回答这里的问题(参见:caffe源码简单解析——Layer层),在layer中主要的接口是前馈和反馈函数:
inline Dtype Layer<Dtype>::Forward(const vector<Blob<Dtype>*>& bottom, vector<Blob<Dtype>*>* top)
inline void Layer<Dtype>::Backward(const vector<Blob<Dtype>*>& top, const vector<bool>& propagate_down, vector<Blob<Dtype>*>* bottom)
反馈中的参数propagate_down表明是否需要反馈传递参数。而两个函数会根据caffe: mode来判断在cpu中执行还是在gpu中执行。
注意:有些layer并没有GPU计算的实现,所以封装时加入了CPU的计算作为后备
3 检测blobs的数量是否正确:
/**
* Called by the parent Layer's SetUp to check that the number of bottom
* and top Blobs provided as input match the expected numbers specified by
* the {ExactNum,Min,Max}{Bottom,Top}Blobs() functions.
*/
virtual void CheckBlobCounts(const vector<Blob<Dtype>*>& bottom,
const vector<Blob<Dtype>*>& top) {
if (ExactNumBottomBlobs() >= 0) {
CHECK_EQ(ExactNumBottomBlobs(), bottom.size())
<< type_name() << " Layer takes " << ExactNumBottomBlobs()
<< " bottom blob(s) as input.";
}
if (MinBottomBlobs() >= 0) {
CHECK_LE(MinBottomBlobs(), bottom.size())
<< type_name() << " Layer takes at least " << MinBottomBlobs()
<< " bottom blob(s) as input.";
}
if (MaxBottomBlobs() >= 0) {
CHECK_GE(MaxBottomBlobs(), bottom.size())

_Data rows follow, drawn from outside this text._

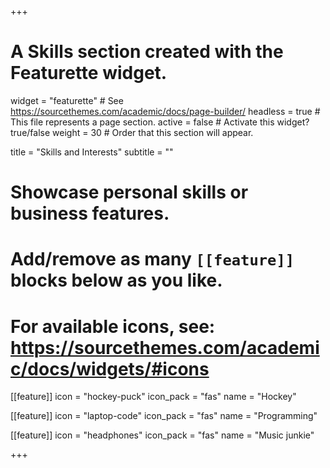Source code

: +++
# A Skills section created with the Featurette widget.
widget = "featurette"  # See https://sourcethemes.com/academic/docs/page-builder/
headless = true  # This file represents a page section.
active = false  # Activate this widget? true/false
weight = 30  # Order that this section will appear.

title = "Skills and Interests"
subtitle = ""

# Showcase personal skills or business features.
#
# Add/remove as many `[[feature]]` blocks below as you like.
#
# For available icons, see: https://sourcethemes.com/academic/docs/widgets/#icons

[[feature]]
  icon = "hockey-puck"
  icon_pack = "fas"
  name = "Hockey"

[[feature]]
  icon = "laptop-code"
  icon_pack = "fas"
  name = "Programming"

[[feature]]
  icon = "headphones"
  icon_pack = "fas"
  name = "Music junkie"


+++
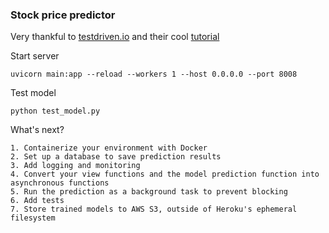 <h3>Stock price predictor</h3>

Very thankful to [testdriven.io](https://testdriven.io/) and their
cool [tutorial](https://testdriven.io/blog/fastapi-machine-learning/)

Start server

`uvicorn main:app --reload --workers 1 --host 0.0.0.0 --port 8008`

Test model

`python test_model.py`

What's next?

    1. Containerize your environment with Docker
    2. Set up a database to save prediction results
    3. Add logging and monitoring
    4. Convert your view functions and the model prediction function into asynchronous functions
    5. Run the prediction as a background task to prevent blocking
    6. Add tests
    7. Store trained models to AWS S3, outside of Heroku's ephemeral filesystem
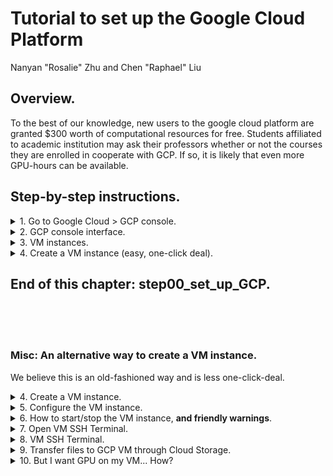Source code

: # Tutorial to set up the Google Cloud Platform
Nanyan "Rosalie" Zhu and Chen "Raphael" Liu

## Overview.
To the best of our knowledge, new users to the google cloud platform are granted $300 worth of computational resources for free. Students affiliated to academic institution may ask their professors whether or not the courses they are enrolled in cooperate with GCP. If so, it is likely that even more GPU-hours can be available.

## Step-by-step instructions.

<details>
<summary>1. Go to Google Cloud > GCP console.</summary>
<br>

Go to [https://cloud.google.com](https://cloud.google.com).

You will see an interface similar to this (though it might change from time to time). Click on the "Go to console" button and let it take you to the GCP console.
![GCP_homepage](/Step00_set_up_GCP/Images/GCP_homepage.PNG)

If you are a new user, this will bring you to a page where Google asks you to log in. **For students in BMEN4460, please remember to log out of all non-Columbia google accounts before logging in with you Columbia account. Otherwise it will be very likely for you to set up a personal non-Columbia GCP account by mistake!** The log in process is quite straightforward, and please mind to not check the "auto-payment" (or something like that) option. You should receive a $300 computational resources for free as a new user, plus the $50 additional coupon provided by Dr. Andrew Laine if you are in BMEN4460. **Before you redeem your coupons, please also remember to sign out all non-Columbia google accounts!**

</details>

<details>
<summary>2. GCP console interface.</summary>
<br>

You should see an interface like this, assuming you have logged in your google account.
<img src="/Step00_set_up_GCP/Images/GCP_console.png" width="600px" height="300px">

</details>

<details>
<summary>3. VM instances.</summary>
<br>

Navigate to and click on the "Compute Engine" > "VM instances" button. Just FYI, "VM" stands for "virtual machine". **Don't create a VM yet!** You could potentially create a VM in this webpage (and the instructions is included in the misc section), but there is a easier way to do this which we are introducing here.

<img src="/Step00_set_up_GCP/Images/VM_instances_button.png" width="300px" height="400px">

</details>

<details>
<summary>4. Create a VM instance (easy, one-click deal).</summary>
<br>

Go to the GCP VM marketplace. To our best understanding, this is a market that hosts the APIs created by multiple groups of developers, and we recently discovered that people have already packaged the VM instance creation. That's why we recommend using this really convenient one-click tool.

<img src="/Step00_set_up_GCP/Images/GCP_Marketplace.png" width="100px" height="300px">

Search for "deep learning VM" at the marketplace, find it and click on it.

<img src="/Step00_set_up_GCP/Images/deep_learning_vm.png" width="600px" height="200px">

<img src="/Step00_set_up_GCP/Images/deep_learning_vm_continued.png" width="600px" height="300px">

</details>

</details>

## End of this chapter: step00_set_up_GCP.

</br>
</br>
</br>

### Misc: An alternative way to create a VM instance.
We believe this is an old-fashioned way and is less one-click-deal.

<details>
<summary>4. Create a VM instance.</summary>
<br>

Wait for the compute engine to get ready. Once ready, click on "Create" to create a new VM instance.
<img src="/Step00_set_up_GCP/Images/VM_instance.png" width="800px" height="300px">

</details>

<details>
<summary>5. Configure the VM instance.</summary>
<br>

Configure the VM according to your needs. Most configurations can be modified after the intialization.
**You will probably need a VM without GPU and a VM with GPU. The following settings are for the VM without GPU.**

- The region and zone probably doesn't matter.
- Please select the computational resources (number of CPUs and amount of memory) according to your needs. In this case we selected 4 CPUs and 26 GB memory. You might want larger memory depending on your project.
- Also note that on the upper right corner there is an estimation of the monthly cost based on your current configuration. That gives you a rough idea on how you want to manage your budget.
- For students enrolled in the BMEN4460 instructed by Dr. Andrew Laine and Dr. Jia Guo, you are strongly suggested to select the "Debian GNU/Linux 9 (stretch)" for the Boot disk.
- Don't try to add GPUs yet, there will be a future section on how to do that.
- In the "firewall" section (not included in the following screenshot), you probably want to check "allow HTTP traffic" and "allow HTTPS traffic" in case you need network connection to your VM.
- At last, you may need a larger disk than the default setup to store more data. (In fact, the default setup cannot even contain anaconda that we will download soon.) In the "boot disk" section, click on "change", and make the disk as large as you wish. As our habit, we typically use something like 100 GB.
<img src="/Step00_set_up_GCP/Images/VM_configuration.png" width="800px" height="600px">

<img src="/Step00_set_up_GCP/Images/make_disk_larger.png" width="400px" height="300px">

Click "create" on the very bottom of the page once you are confident in the selections.

</details>

<details>
<summary>6. How to start/stop the VM instance, <strong>and friendly warnings</strong>.</summary>
<br>

- **The VM is automatically started now. You need to manually stop it if you don't need it right away.**
- **Whenever the VM is in the "start" status you are charged for the computational resource. We have a friend being charged $400+ because she forgot to hit "stop" and left the VM running for several months after a computer science course. So please "stop" it when you are not using it.**
- In most cases, you only need to use the "start" and "stop" button. If you click "reset" you will most likely lose any data you put on the VM. If you are done with the course and really no longer what this VM you can "delete" it as you wish.
<img src="/Step00_set_up_GCP/Images/start_VM.png" width="800px" height="300px">

</details>

<details>
<summary>7. Open VM SSH Terminal.</summary>
<br>

After you "start" the instance, you may open the SSH Terminal by clicking the following button. It usually takes half a minute or so before you are brought to the next window.
<img src="/Step00_set_up_GCP/Images/VM_SSH_open.png" width="800px" height="200px">

</details>

<details>
<summary>8. VM SSH Terminal.</summary>
<br>

The GCP VM SSH terminal looks like this. You can pretty much use any Linux command line code here.
<img src="/Step00_set_up_GCP/Images/VM_SSH_terminal.png"  width="800px" height="200px">

</details>

<details>
<summary>9. Transfer files to GCP VM through Cloud Storage.</summary>
<br>

You can choose a way to transfer your files to GCP VM from [here](https://cloud.google.com/compute/docs/instances/transfer-files). Note that you will be transferring from/to your local device to/from a Linux VM instance.

The recommended way is to transfer file to the GCP VM over the Cloud Storage bucket. Note that the Cloud Storage bucket allow for unlimited memory (probably?) as long as you have an GCP account. You will not be charged over the duration you transfer files from your local device to Cloud Storage bucket; you will only be charged when you transfer from the Cloud Storage bucket to the GCP VM.

The following instructions are copied from [Cloud Storage official website](https://cloud.google.com/compute/docs/instances/transfer-files).
  1. Create a new Cloud Storage bucket or identify an existing bucket that you want to use to transfer files.
  2. From your workstation, upload files to the bucket.
  3. Connect to your instance over SSH or RDP:
  - Connect to a Linux instance over SSH.
  - Connect to a Windows instance over RDP.
  4. On your instance, download files from the bucket.

</details>

<details>
<summary>10. But I want GPU on my VM... How?</summary>
<br>

As we have mentioned before, the VM configuration above are just for a VM without GPU. However, there are future cases that you do need a GPU, for example, an assignment with GPU requirement or the final project. Therefore we made this section specifically to help you set up a VM with GPU.

**Please note that you'd better stop the VM with GPU once it is successfully created, and never start it when you truly need it, because the unit cost of the GPU-VM is significantly higher than its non-GPU counterpart.**

  <details>
  <summary>Action 1. Upgrade your account.</summary>
  <br>
  
  Do not let this title scare you. The upgrade action is free (to the best of our knowledge).
  
  Go to GCP Console > "IAM & admin" > "Quotas".
  
  <img src="/Step00_set_up_GCP/Images/Quotas.PNG" width="500px" height="200px">
  
  Click on "upgrade account"
  
  <img src="/Step00_set_up_GCP/Images/Quotas_upgrade_account.PNG" width="300px" height="100px">
  
  </details>

  <details>
  <summary>Action 2. Check your GPU quotas.</summary>
  <br>
  
  Once you upgraded your account, you can take a look at your GPU quotas. You can clearly see 4 options, "Quota type", "Service", "Metric", and "Location". Go to "Metric" and deselect everything by clicking on the "None" button in blue, and only select "GPUs (all regions)". You will see that your GPU limit is set to 0, which means you are not allowed any GPU.
  
  <img src="/Step00_set_up_GCP/Images/Quotas_GPUs.PNG" width="600px" height="200px">
  </details>
  
  <details>
  <summary>Action 3. Request increase in GPU quotas.</summary>
  <br>
  
  The next thing to do is to request an increase in your GPU quotas. Select that quota, click on "EDIT QUOTAS" and file a request. Fill in your contact information and update the quota limit to 1 instead of 0.
  
  <img src="/Step00_set_up_GCP/Images/Quota_request_global.PNG" width="800px" height="300px">
  
  Once you have sent that request, you will be notified by both the following words and a confirmation email. **It usually takes 2 business days for the request to be approved.**
  
  <img src="/Step00_set_up_GCP/Images/Quota_request_global_sent.PNG" width="400px" height="150px">
  
  </details>
  
  <details>
  <summary>Action 4. VM configuration - with GPU.</summary>
  <br>
  
  This time we are about to create a VM with GPU. Please use the link provided by [GCP Deep Learning VM](https://console.cloud.google.com/marketplace/details/click-to-deploy-images/deeplearning?_ga=2.19262078.750252723.1580157876-591983468.1579623379).
  
  The recommended configurations are as follows. Please remember to ask it to install the NVIDIA GPU Driver.
    
  </details>

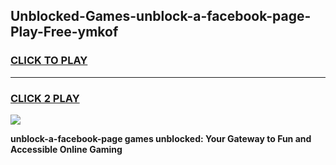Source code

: 
## Unblocked-Games-unblock-a-facebook-page-Play-Free-ymkof
<h3>
<a href="https://premium76.site?title=unblock-a-facebook-page&ref=21A">CLICK TO PLAY</a></h3>
<hr>

<h3>
<a href="https://premium76.site?title=unblock-a-facebook-page&ref=21A">CLICK 2 PLAY</a>
  
</h3>

<a href="https://premium76.site?title=unblock-a-facebook-page&ref=21A"><img src="https://clearcache.store/games.png"></a>


**unblock-a-facebook-page games unblocked: Your Gateway to Fun and Accessible Online Gaming**
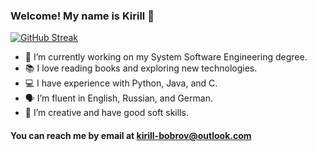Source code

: ### Welcome! My name is Kirill 👋

[![GitHub Streak](https://streak-stats.demolab.com/?user=h-off-nung)](https://git.io/streak-stats)

- 🔭 I’m currently working on my System Software Engineering degree.
- 📚 I love reading books and exploring new technologies.
- 💻 I have experience with Python, Java, and C.
- 🗣️ I’m fluent in English, Russian, and German.
- 🎨 I’m creative and have good soft skills.

#### You can reach me by email at kirill-bobrov@outlook.com
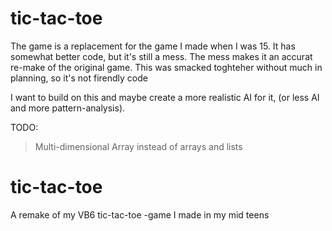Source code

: # tic-tac-toe
The game is a replacement for the game I made when I was 15. It has somewhat better code, but it's still a mess. The mess makes it an accurat re-make of the original game. This was smacked toghteher without much in planning, so it's not firendly code

I want to build on this and maybe create a more realistic AI for it, (or less AI and more pattern-analysis).

TODO:  
> Multi-dimensional Array instead of arrays and lists
# tic-tac-toe
A remake of my VB6 tic-tac-toe -game I made in my mid teens
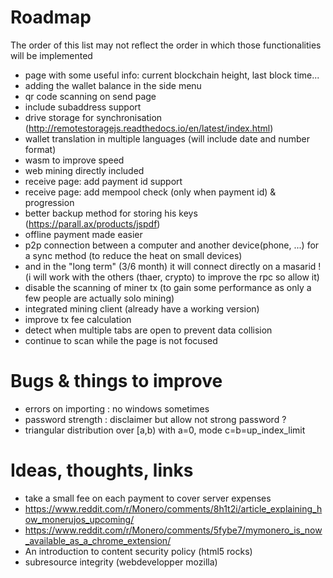 # Roadmap 
The order of this list may not reflect the order in which those functionalities will be implemented  
  
- page with some useful info: current blockchain height, last block time...
- adding the wallet balance in the side menu
- qr code scanning on send page
- include subaddress support
- drive storage for synchronisation (http://remotestoragejs.readthedocs.io/en/latest/index.html)
- wallet translation in multiple languages (will include date and number format)
- wasm to improve speed
- web mining directly included
- receive page: add payment id support
- receive page: add mempool check (only when payment id) & progression
- better backup method for storing his keys (https://parall.ax/products/jspdf)
- offline payment made easier
- p2p connection between a computer and another device(phone, ...) for a sync method (to reduce the heat on small devices)
- and in the "long term" (3/6 month) it will connect directly on a masarid ! (i will work with the others (thaer, crypto) to improve the rpc so allow it)
- disable the scanning of miner tx (to gain some performance as only a few people are actually solo mining)
- integrated mining client (already have a working version)
- improve tx fee calculation
- detect when multiple tabs are open to prevent data collision
- continue to scan while the page is not focused

# Bugs & things to improve
- errors on importing : no windows sometimes
- password strength : disclaimer but allow not strong password ?
- triangular distribution over [a,b) with a=0, mode c=b=up_index_limit

# Ideas, thoughts, links
- take a small fee on each payment to cover server expenses
- https://www.reddit.com/r/Monero/comments/8h1t2i/article_explaining_how_monerujos_upcoming/
- https://www.reddit.com/r/Monero/comments/5fybe7/mymonero_is_now_available_as_a_chrome_extension/
- An introduction to content security policy (html5 rocks)
- subresource integrity (webdevelopper mozilla)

<< type_name() << " Layer takes at most " << MaxBottomBlobs()
<< " bottom blob(s) as input.";
}
if (ExactNumTopBlobs() >= 0) {
CHECK_EQ(ExactNumTopBlobs(), top.size())
<< type_name() << " Layer produces " << ExactNumTopBlobs()
<< " top blob(s) as output.";
}
if (MinTopBlobs() >= 0) {
CHECK_LE(MinTopBlobs(), top.size())
<< type_name() << " Layer produces at least " << MinTopBlobs()
<< " top blob(s) as output.";
}
if (MaxTopBlobs() >= 0) {
CHECK_GE(MaxTopBlobs(), top.size())
<< type_name() << " Layer produces at most " << MaxTopBlobs()
<< " top blob(s) as output.";
}
if (EqualNumBottomTopBlobs()) {
CHECK_EQ(bottom.size(), top.size())
<< type_name() << " Layer produces one top blob as output for each "
<< "bottom blob input.";
}
}
这里涉及到了有些奇怪的函数,例如:ExactNumBottomBlobs(),但并不会影响阅读,CheckBlobCounts()实现的功能就是检测输入的bottom blob和输出的top blob是否在指定的范围内,既然是指定的范围,自然就会联想到在什么地方指定这个范围的?带着疑问继续阅读源码,在某个地方,总会明白的。
4 最后一个protected函数,SetLossWeight():
/**
* Called by SetUp to initialize the weights associated with any top blobs in
* the loss function. Store non-zero loss weights in the diff blob.
*/
inline void SetLossWeights(vector<Blob<Dtype>*>* top) {
const int num_loss_weights = layer_param_.loss_weight_size();
if (num_loss_weights) {
CHECK_EQ(top->size(), num_loss_weights) << "loss_weight must be "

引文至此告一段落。